The default group cannot be deleted.
Rules
Rules work on the permissive principle: if traffic matches at least one rule in the group, it will be allowed. The order of the rules does not matter.
The rule allows traffic based on the request parameters:
- direction — inbound or outbound;
- Protocol — TCP, UDP, ICMP, AH, DCCP, EGP, ESP, GRE, IGMP, IPv6-ENCAP, IPv6-Frag, IPv6-ICMP, IPv6-NoNxt, IPv6-Opts, IPv6-Route, OSPF, PGM, RSVP, SCTP, UDP Lite, VRRP, IP-in-IP, or any protocol;
- port (for inbound and outbound traffic) — the port or range of ports to which a connection can be established. The ports on the device to which the group with the rule is assigned are specified;
- traffic source (for incoming traffic) — IP address, subnet, or other security group;
- traffic destination (for outgoing traffic) — IP address, subnet or other security group.
When you create a security group, two rules are created in it by default that allow all outgoing traffic. These rules are needed so that when created, the server can request the necessary data for its configuration.
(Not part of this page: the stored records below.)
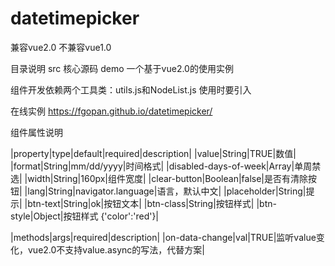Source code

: # datetimepicker

兼容vue2.0 不兼容vue1.0

目录说明
src 核心源码
demo 一个基于vue2.0的使用实例

组件开发依赖两个工具类：utils.js和NodeList.js
使用时要引入


在线实例
https://fgopan.github.io/datetimepicker/

组件属性说明

|property|type|default|required|description|
|value|String|TRUE|数值|
|format|String|mm/dd/yyyy|时间格式|
|disabled-days-of-week|Array|单周禁选|
|width|String|160px|组件宽度|
|clear-button|Boolean|false|是否有清除按钮|
|lang|String|navigator.language|语言，默认中文|
|placeholder|String|提示|
|btn-text|String|ok|按钮文本|
|btn-class|String|按钮样式|
|btn-style|Object|按钮样式 {'color':'red'}|
				
|methods|args|required|description|
|on-data-change|val|TRUE|监听value变化，vue2.0不支持value.async的写法，代替方案|
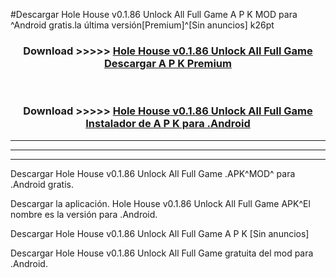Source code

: #Descargar Hole House v0.1.86 Unlock All Full Game  A P K MOD para ^Android gratis.la última versión[Premium]^[Sin anuncios] k26pt



<div align="center">
<h3>Download >>>>> <a href="https://es-web.web.app/?es= ${title}">Hole House v0.1.86 Unlock All Full Game  Descargar A P K Premium</a></h3><br>

<h3>Download >>>>> <a href="https://es-web.web.app/?es= ${title}">Hole House v0.1.86 Unlock All Full Game  Instalador de A P K para .Android</a></h3>
</div>


----------------------------------------------------------

----------------------------------------------------------

----------------------------------------------------------

Descargar Hole House v0.1.86 Unlock All Full Game  .APK^MOD^ para .Android gratis.

Descargar la aplicación. Hole House v0.1.86 Unlock All Full Game  APK^El nombre es la versión para .Android.

Descargar Hole House v0.1.86 Unlock All Full Game  A P K [Sin anuncios]

Descargar Hole House v0.1.86 Unlock All Full Game  gratuita del mod para .Android.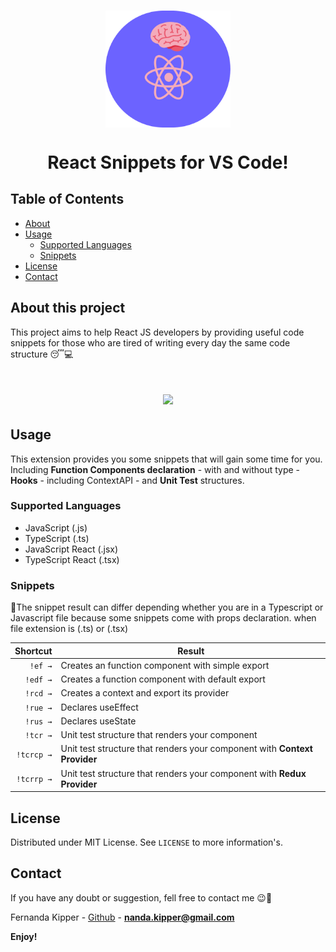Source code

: <h1 align="center"><img align="center" src="./icon.png" width="200"></h1>
<h1 align="center">React Snippets for VS Code!</h1>

## Table of Contents

- [About](#About-this-project)
- [Usage](#Usage)
  - [Supported Languages](#supported-languages)
  - [Snippets](#snippets)
- [License](#license)
- [Contact](#contact)


## About this project

This project aims to help React JS developers by providing useful code snippets for those who are 
tired of writing every day the same code structure 😴💻

<h1 align="center"><img align="center" src="./snippets.gif" width="600"></h1>

## Usage

This extension provides you some snippets that will gain some time for you. Including 
**Function Components declaration** - with and without type - **Hooks** - including ContextAPI - and **Unit Test** structures.

### Supported Languages

- JavaScript (.js)
- TypeScript (.ts)
- JavaScript React (.jsx)
- TypeScript React (.tsx)
### Snippets

📌The snippet result can differ depending whether you are in a Typescript or Javascript file because some snippets come with props declaration.
when file extension is (.ts) or (.tsx)

|                    Shortcut | Result                                                                       |
| -------------------------:  | -----------------------------------------------------------------------------|
|                     `!ef →` | Creates an function component with simple export                             |
|                    `!edf →` | Creates a function component with default export                             |
|                    `!rcd →` | Creates a context and export its provider                                    |
|                   `!rue →`  | Declares useEffect                                                           |
|                    `!rus →` | Declares useState                                                            |
|                    `!tcr →` | Unit test structure that renders your component                              |
|                  `!tcrcp →` | Unit test structure that renders your component with **Context Provider**    |
|                  `!tcrrp →` | Unit test structure that renders your component with **Redux Provider**      |

## License

Distributed under MIT License. See `LICENSE` to more information's.

## Contact

If you have any doubt or suggestion, fell free to contact me 😉📲

Fernanda Kipper - [Github](https://github.com/Fernanda-Kipper) - **nanda.kipper@gmail.com**

**Enjoy!**
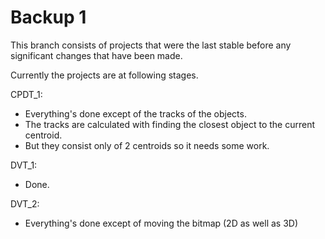 # Backup 1

This branch consists of projects that were the last stable before any significant changes that have been made.

Currently the projects are at following stages.

CPDT_1:

- Everything's done except of the tracks of the objects.
- The tracks are calculated with finding the closest object to the current centroid.
- But they consist only of 2 centroids so it needs some work. 

DVT_1:

- Done.

DVT_2:

- Everything's done except of moving the bitmap (2D as well as 3D)
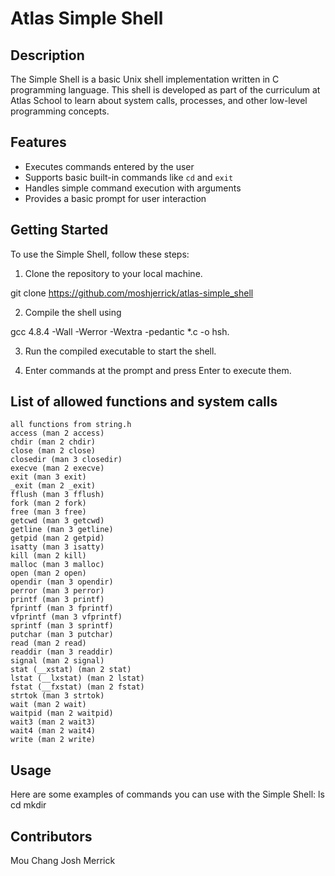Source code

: # Atlas Simple Shell

## Description
The Simple Shell is a basic Unix shell implementation written in C programming language. This shell is developed as part of the curriculum at Atlas School to learn about system calls, processes, and other low-level programming concepts.

## Features
- Executes commands entered by the user
- Supports basic built-in commands like `cd` and `exit`
- Handles simple command execution with arguments
- Provides a basic prompt for user interaction

## Getting Started
To use the Simple Shell, follow these steps:

1. Clone the repository to your local machine.

git clone https://github.com/moshjerrick/atlas-simple_shell

2. Compile the shell using

gcc 4.8.4 -Wall -Werror -Wextra -pedantic *.c -o hsh.

3. Run the compiled executable to start the shell.

4. Enter commands at the prompt and press Enter to execute them.

## List of allowed functions and system calls

    all functions from string.h
    access (man 2 access)
    chdir (man 2 chdir)
    close (man 2 close)
    closedir (man 3 closedir)
    execve (man 2 execve)
    exit (man 3 exit)
    _exit (man 2 _exit)
    fflush (man 3 fflush)
    fork (man 2 fork)
    free (man 3 free)
    getcwd (man 3 getcwd)
    getline (man 3 getline)
    getpid (man 2 getpid)
    isatty (man 3 isatty)
    kill (man 2 kill)
    malloc (man 3 malloc)
    open (man 2 open)
    opendir (man 3 opendir)
    perror (man 3 perror)
    printf (man 3 printf)
    fprintf (man 3 fprintf)
    vfprintf (man 3 vfprintf)
    sprintf (man 3 sprintf)
    putchar (man 3 putchar)
    read (man 2 read)
    readdir (man 3 readdir)
    signal (man 2 signal)
    stat (__xstat) (man 2 stat)
    lstat (__lxstat) (man 2 lstat)
    fstat (__fxstat) (man 2 fstat)
    strtok (man 3 strtok)
    wait (man 2 wait)
    waitpid (man 2 waitpid)
    wait3 (man 2 wait3)
    wait4 (man 2 wait4)
    write (man 2 write)


## Usage
Here are some examples of commands you can use with the Simple Shell:
ls
cd
mkdir








## Contributors
Mou Chang
Josh Merrick
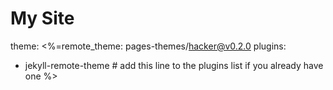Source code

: # My Site
theme: <%=remote_theme: pages-themes/hacker@v0.2.0
plugins:
- jekyll-remote-theme # add this line to the plugins list if you already have one  %>
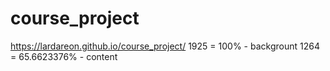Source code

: # course_project
https://lardareon.github.io/course_project/
1925 = 100% - backgrount
1264 = 65.6623376% - content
You can delete these rules and add new ones.
Limitations
In one project, you can create:
- up to a maximum of 20 security groups, taking into account the default security group;
- no more than 200 rules.
The number of security groups and rules on one port is limited by the project limit — no more than 20 groups, no more than 200 rules.
Servercore has some TCP/UDP ports blocked by default. If incoming or outgoing traffic through a port is blocked by default, it will not pass through even if there is an allow rule.
Cost
Safety groups are provided free of charge.